Public Citizen co-president Robert Weissman similarly called out not only Trump—who was convicted of 34 felonies—but also Attorney General Pam Bondi and Federal Bureau of Investigation Director Kash Patel, who all "bloviate about how tough they are on crime."

"The reality is the Trump administration by its actions is inviting a corporate crime spree," Weissman said in a statement. "Not only does the wholesale abandonment of cases against alleged corporate wrongdoers let bad actors off the hook, it invites—and virtually guarantees—a surge in consumer rip offs, endangerment of workers, poisoning of the air and water, discriminatory employment practices, and more."

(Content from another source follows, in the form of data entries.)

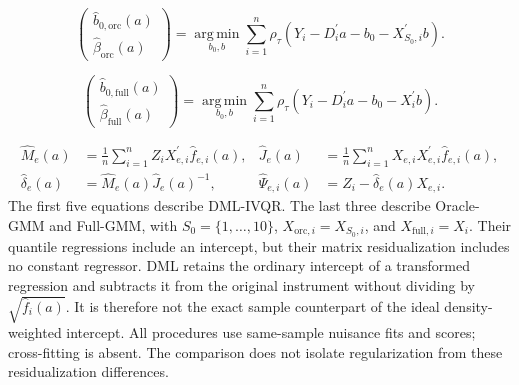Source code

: \begin{equation}
    \begin{pmatrix}
        \widehat b_{0,\mathrm{orc}}(a)\\
        \widehat\beta_{\mathrm{orc}}(a)
    \end{pmatrix}
    =
    \operatorname*{arg\,min}_{b_0,b}
    \sum_{i=1}^{n}
    \rho_{\tau}\!\left(
        Y_i-D_i^{\prime}a-b_0-X_{S_0,i}^{\prime}b
    \right).
    \label{eq:oracle-beta}
\end{equation}

\begin{equation}
    \begin{pmatrix}
        \widehat b_{0,\mathrm{full}}(a)\\
        \widehat\beta_{\mathrm{full}}(a)
    \end{pmatrix}
    =
    \operatorname*{arg\,min}_{b_0,b}
    \sum_{i=1}^{n}
    \rho_{\tau}\!\left(
        Y_i-D_i^{\prime}a-b_0-X_i^{\prime}b
    \right).
    \label{eq:full-beta}
\end{equation}

\begin{equation}
    \begin{aligned}
        \widehat M_e(a)
        &=\frac{1}{n}\sum_{i=1}^{n}
          Z_iX_{e,i}^{\prime}\widehat f_{e,i}(a),&
        \widehat J_e(a)
        &=\frac{1}{n}\sum_{i=1}^{n}
          X_{e,i}X_{e,i}^{\prime}\widehat f_{e,i}(a),\\
        \widehat\delta_e(a)
        &=\widehat M_e(a)\widehat J_e(a)^{-1},&
        \widehat\Psi_{e,i}(a)
        &=Z_i-\widehat\delta_e(a)X_{e,i}.
    \end{aligned}
    \label{eq:benchmark-residualization}
\end{equation}
The first five equations describe DML-IVQR. The last three describe Oracle-GMM and Full-GMM, with $S_0=\{1,\ldots,10\}$, $X_{\mathrm{orc},i}=X_{S_0,i}$, and $X_{\mathrm{full},i}=X_i$. Their quantile regressions include an intercept, but their matrix residualization includes no constant regressor. DML retains the ordinary intercept of a transformed regression and subtracts it from the original instrument without dividing by $\sqrt{\widehat f_i(a)}$. It is therefore not the exact sample counterpart of the ideal density-weighted intercept. All procedures use same-sample nuisance fits and scores; cross-fitting is absent. The comparison does not isolate regularization from these residualization differences.

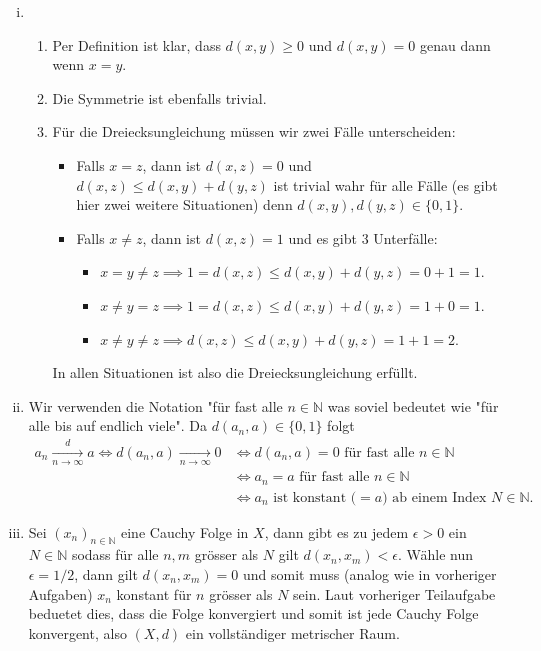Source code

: \documentclass[a4paper, 20]{exam}
\begin{document}
\begin{solution}
\begin{enumerate}[i)]
\item 
\begin{enumerate}
\item Per Definition ist klar, dass $d(x,y) \geq 0$ und $d(x,y)=0$ genau dann wenn $x=y$.
\item Die Symmetrie ist ebenfalls trivial.
\item Für die Dreiecksungleichung müssen wir zwei Fälle unterscheiden: 
\begin{itemize}
\item Falls $x=z$, dann ist $d(x,z)=0$ und $d(x,z) \leq d(x,y)+d(y,z)$ ist trivial wahr für alle Fälle (es gibt hier zwei weitere Situationen) denn $d(x,y),d(y,z) \in \{0,1\}$.
\item Falls $x \neq z$, dann ist $d(x,z)=1$ und es gibt 3 Unterfälle:
\begin{itemize}
\item $x=y \neq z \implies 1=d(x,z) \leq d(x,y)+d(y,z) = 0+1=1$.
\item $x \neq y=z \implies 1=d(x,z) \leq d(x,y)+d(y,z) = 1+0 =1$.
\item $x \neq y \neq z \implies d(x,z) \leq d(x,y)+ d(y,z) = 1+1=2$. 
\end{itemize} 
\end{itemize}
In allen Situationen ist also die Dreiecksungleichung erfüllt. 
\end{enumerate}
\item Wir verwenden die Notation "für fast alle $n \in \mathbb{N}$ was soviel bedeutet wie "für alle bis auf endlich viele". Da $d(a_n,a) \in \{0,1\}$ folgt 
\begin{align*}
a_n \xrightarrow[n \to \infty]{d} a  \iff d(a_n,a) \xrightarrow[n\to \infty]{} 0 &\iff d(a_n,a)=0 \text{ für fast alle } n \in \mathbb{N} \\
& \iff a_n = a \text{ für fast alle }n \in \mathbb{N} \\
& \iff a_n \text{ ist konstant ($=a$) ab einem Index } N \in \mathbb{N}.
\end{align*}
\item Sei $(x_n)_{n \in \mathbb{N}}$ eine Cauchy Folge in $X$, dann gibt es zu jedem $\epsilon >0$ ein $N \in \mathbb{N}$ sodass für alle $n,m$ grösser als $N$ gilt $d(x_n,x_m) < \epsilon$. Wähle nun $\epsilon=1/2$, dann gilt $d(x_n,x_m)=0$ und somit muss (analog wie in vorheriger Aufgaben) $x_n$ konstant für $n$ grösser als $N$ sein. Laut vorheriger Teilaufgabe beduetet dies, dass die Folge konvergiert und somit ist jede Cauchy Folge konvergent, also $(X,d)$ ein vollständiger metrischer Raum. 

\end{enumerate}
\end{solution}
\end{document}
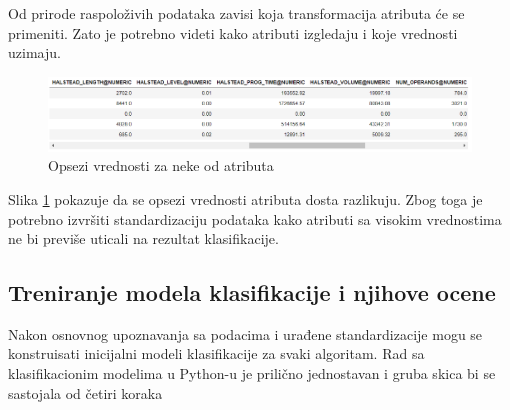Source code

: \documentclass[12pt,oneside]{memoir}
\begin{document}
Od prirode raspoloživih podataka zavisi koja transformacija atributa će se primeniti. Zato je potrebno videti kako atributi izgledaju i koje vrednosti uzimaju.

\begin{figure}[!ht]
  \centering
  \includegraphics[width=1\textwidth]{atr_opsezi.png}
  \caption{Opsezi vrednosti za neke od atributa}
  \label{fig:atr_opsezi}
\end{figure}

Slika \ref{fig:atr_opsezi} pokazuje da se opsezi vrednosti atributa dosta razlikuju. Zbog toga je potrebno izvršiti standardizaciju podataka kako atributi sa visokim vrednostima ne bi previše uticali na rezultat klasifikacije. 

\subsection{Treniranje modela klasifikacije i njihove ocene}

Nakon osnovnog upoznavanja sa podacima i urađene standardizacije mogu se konstruisati inicijalni modeli klasifikacije za svaki algoritam. Rad sa klasifikacionim modelima u Python-u je prilično jednostavan i gruba skica bi se sastojala od četiri koraka \cite{scikit-learn}
\end{document}
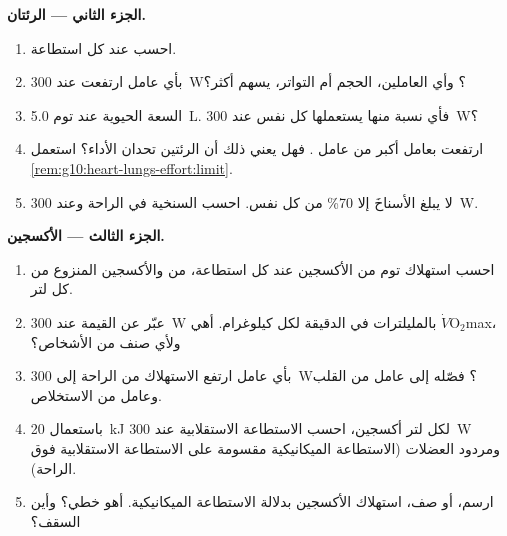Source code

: \begin{problem}
\medskip
\noindent\textbf{الجزء الثاني --- الرئتان.}
\begin{enumerate}[resume]
  \item احسب  عند كل استطاعة.
  \item بأي عامل ارتفعت عند \qty{300}{W}؟ وأي العاملين، الحجم أم
        التواتر، يسهم أكثر؟
  \item السعة الحيوية عند توم \qty{5.0}{L}. فأي نسبة منها يستعملها كل
        نفس عند \qty{300}{W}؟
  \item ارتفعت  بعامل أكبر من عامل . فهل يعني ذلك
        أن الرئتين تحدان الأداء؟ استعمل
        \cref{rem:g10:heart-lungs-effort:limit}.
  \item لا يبلغ الأسناخَ إلا 70\% من كل نفس. احسب  السنخية في
        الراحة وعند \qty{300}{W}.
\end{enumerate}

\medskip
\noindent\textbf{الجزء الثالث --- الأكسجين.}
\begin{enumerate}[resume]
  \item احسب استهلاك توم من الأكسجين عند كل استطاعة، من 
        والأكسجين المنزوع من كل لتر.
  \item عبّر عن القيمة عند \qty{300}{W} بالمليلترات في الدقيقة لكل
        كيلوغرام. أهي $\dot V\!\mathrm{O_2}$max، ولأي صنف من الأشخاص؟
  \item بأي عامل ارتفع الاستهلاك من الراحة إلى \qty{300}{W}؟ فصّله
        إلى عامل من القلب وعامل من الاستخلاص.
  \item باستعمال \qty{20}{kJ} لكل لتر أكسجين، احسب الاستطاعة
        الاستقلابية عند \qty{300}{W} ومردود العضلات (الاستطاعة
        الميكانيكية مقسومة على الاستطاعة الاستقلابية فوق الراحة).
  \item ارسم، أو صف، استهلاك الأكسجين بدلالة الاستطاعة الميكانيكية.
        أهو خطي؟ وأين السقف؟
\end{enumerate}


\end{problem}

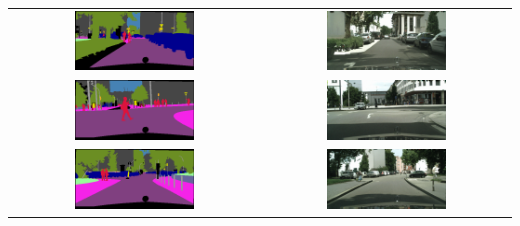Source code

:\begin{longtable}{cc}
    \includegraphics[width=0.50\textwidth]{Chapters/figures/appendix/cityscapes/frankfurt_000001_023769_leftImg8bit_mask.png} &
    \includegraphics[width=0.50\textwidth]{Chapters/figures/appendix/cityscapes/frankfurt_000001_023769_leftImg8bit_sample.png} \\
    \includegraphics[width=0.50\textwidth]{Chapters/figures/appendix/cityscapes/frankfurt_000001_034047_leftImg8bit_mask.png} & \includegraphics[width=0.50\textwidth]{Chapters/figures/appendix/cityscapes/frankfurt_000001_034047_leftImg8bit_sample.png} \\
    \includegraphics[width=0.50\textwidth]{Chapters/figures/appendix/cityscapes/frankfurt_000001_046272_leftImg8bit_mask.png} &\includegraphics[width=0.50\textwidth]{Chapters/figures/appendix/cityscapes/frankfurt_000001_046272_leftImg8bit_sample.png} \\

\end{longtable}
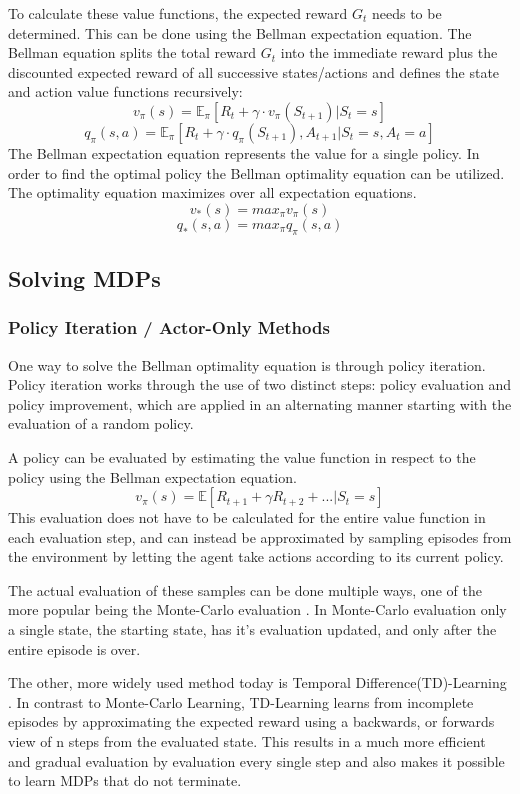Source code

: To calculate these value functions, the expected reward $G_t$ needs to be determined. This can be done using the Bellman expectation equation. The Bellman equation splits the total reward $G_t$ into the immediate reward plus the discounted expected reward of all successive states/actions and defines the state and action value functions recursively:
$$v_\pi(s) = \mathbb{E}_\pi[R_t + \gamma \cdot v_\pi(S_{t+1}) | S_t = s]$$
$$q_\pi(s, a) = \mathbb{E}_\pi[R_t + \gamma \cdot q_\pi(S_{t+1}), A_{t+1} | S_t = s, A_t = a]$$
The Bellman expectation equation represents the value for a single policy. 
In order to find the optimal policy the Bellman optimality equation can be utilized. 
The optimality equation maximizes over all expectation equations.
$$v_*(s)= max_\pi v_\pi(s)$$
$$q_*(s, a) = max_\pi q_\pi(s, a)$$

\subsection{Solving MDPs}

\subsubsection{Policy Iteration / Actor-Only Methods}
\label{sec:pollearning}
One way to solve the Bellman optimality equation is through policy iteration. Policy iteration works through the use of two distinct steps: policy evaluation and policy improvement, which are applied in an alternating manner starting with the evaluation of a random policy.

A policy can be evaluated by estimating the value function in respect to the policy using the Bellman expectation equation.
$$v_\pi(s) = \mathbb{E}[R_{t+1} + \gamma R_{t+2} + ... | S_t = s]$$
This evaluation does not have to be calculated for the entire value function in each evaluation step, and can instead be approximated by sampling episodes from the environment by letting the agent take actions according to its current policy.

The actual evaluation of these samples can be done multiple ways, one of the more popular being the Monte-Carlo evaluation \citep{DBLP:conf/wsc/CerdaF97}. In Monte-Carlo evaluation only a single state, the starting state, has it's evaluation updated, and only after the entire episode is over. 

The other, more widely used method today is Temporal Difference(TD)-Learning \citep{DBLP:journals/ml/Sutton88}. In contrast to Monte-Carlo Learning, TD-Learning learns from incomplete episodes by approximating the expected reward using a backwards, or forwards view of n steps from the evaluated state. This results in a much more efficient and gradual evaluation by evaluation every single step and also makes it possible to learn MDPs that do not terminate. 


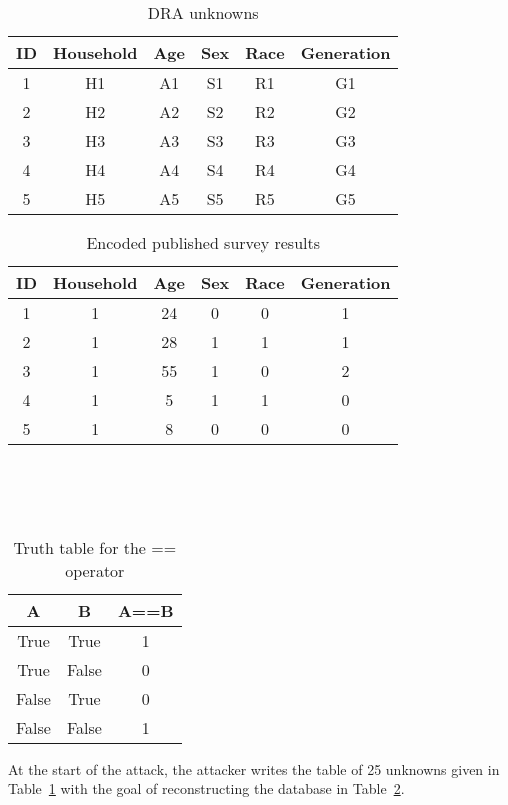 \documentclass[5p,times,11pt]{elsarticle}
\begin{document}
\begin{table}[h]
\begin{tabular}{c|c|c|c|c|c}
ID & Household & Age & Sex & Race & Generation \\
\hline
1 & H1 & A1 & S1 & R1 & G1  \\
2 & H2 & A2 & S2 & R2 & G2  \\
3 & H3 & A3 & S3 & R3 & G3  \\
4 & H4 & A4 & S4 & R4 & G4  \\
5 & H5 & A5 & S5 & R5 & G5  \\
\hline
\end{tabular}
\caption{DRA unknowns}\label{unknownssmall}
\end{table}

\begin{table}[h]
\begin{tabular}{c|c|c|c|c|c}
ID & Household & Age & Sex & Race & Generation \\
\hline
1 & 1 & 24 & 0 & 0 & 1  \\
2 & 1 & 28 & 1 & 1 & 1  \\
3 & 1 & 55 & 1 & 0 & 2  \\
4 & 1 & 5 & 1 & 1 & 0  \\
5 & 1 & 8 & 0 & 0 & 0  \\
\hline
\end{tabular}
\\
\\
\\

\caption{Encoded published survey results}\label{resultsencodedsmall}
\end{table}

\begin{table}[t]
\begin{tabular}{cc|c}
A & B & A==B  \\
\hline
True & True & 1   \\
True & False & 0  \\
False & True & 0  \\
False & False & 1  \\
\hline
\end{tabular}
\caption{Truth table for the == operator}\label{truthtable}
\end{table}

 At the start of the attack, the attacker writes the table of 25 unknowns given in Table~\ref{unknownssmall} with the goal of reconstructing the database in Table~\ref{resultsencodedsmall}.
\end{document}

Public Citizen's analysis comes amid mounting alarm over Trump's so-called Department of Government Efficiency, led by Musk, the richest person on Earth. As Common Dreamsreported Monday, the Center for Biological Diversity noted in a new lawsuit that Trump's executive order establishing the government-gutting initiative requires all federal agencies to form DOGE teams.

The center's complaint stresses that "Mr. Musk and other billionaire and tech executives working with DOGE stand to benefit personally and financially from the DOGE teams' work, including by securing government contracts, slashing environmental rules that apply to their companies, and reducing the government's regulatory capacity and authority, including by targeting specific agencies, statutes, and spending decisions that affect their businesses."